**HOW TO COMPLETE THIS TASK:** Print the range of lines that opens with the line containing "Receive 65 & 65\\" and closes with the last line of the listing. Include both ends; print nothing more.

**DATA EXCERPTS:**
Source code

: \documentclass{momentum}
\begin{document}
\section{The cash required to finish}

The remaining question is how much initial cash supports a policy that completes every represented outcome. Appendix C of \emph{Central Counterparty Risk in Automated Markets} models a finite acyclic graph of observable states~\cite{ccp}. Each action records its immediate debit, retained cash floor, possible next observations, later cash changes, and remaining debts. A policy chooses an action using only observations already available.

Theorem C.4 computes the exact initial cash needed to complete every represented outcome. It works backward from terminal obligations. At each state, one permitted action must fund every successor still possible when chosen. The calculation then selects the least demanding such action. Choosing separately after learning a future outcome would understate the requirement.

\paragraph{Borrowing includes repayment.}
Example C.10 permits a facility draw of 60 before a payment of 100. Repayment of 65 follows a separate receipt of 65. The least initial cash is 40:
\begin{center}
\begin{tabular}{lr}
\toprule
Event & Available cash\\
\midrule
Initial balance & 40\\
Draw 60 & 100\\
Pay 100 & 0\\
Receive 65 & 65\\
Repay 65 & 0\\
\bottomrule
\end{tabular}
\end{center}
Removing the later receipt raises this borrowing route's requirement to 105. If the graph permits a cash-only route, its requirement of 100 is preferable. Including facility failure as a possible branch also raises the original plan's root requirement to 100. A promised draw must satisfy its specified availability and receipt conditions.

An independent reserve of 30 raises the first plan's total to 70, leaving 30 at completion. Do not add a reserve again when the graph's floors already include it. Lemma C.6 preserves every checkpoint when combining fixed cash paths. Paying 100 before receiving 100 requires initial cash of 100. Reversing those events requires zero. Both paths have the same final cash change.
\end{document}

**ANSWER BOX:**
Receive 65 & 65\\
Repay 65 & 0\\
\bottomrule
\end{tabular}
\end{center}
Removing the later receipt raises this borrowing route's requirement to 105. If the graph permits a cash-only route, its requirement of 100 is preferable. Including facility failure as a possible branch also raises the original plan's root requirement to 100. A promised draw must satisfy its specified availability and receipt conditions.

An independent reserve of 30 raises the first plan's total to 70, leaving 30 at completion. Do not add a reserve again when the graph's floors already include it. Lemma C.6 preserves every checkpoint when combining fixed cash paths. Paying 100 before receiving 100 requires initial cash of 100. Reversing those events requires zero. Both paths have the same final cash change.
\end{document}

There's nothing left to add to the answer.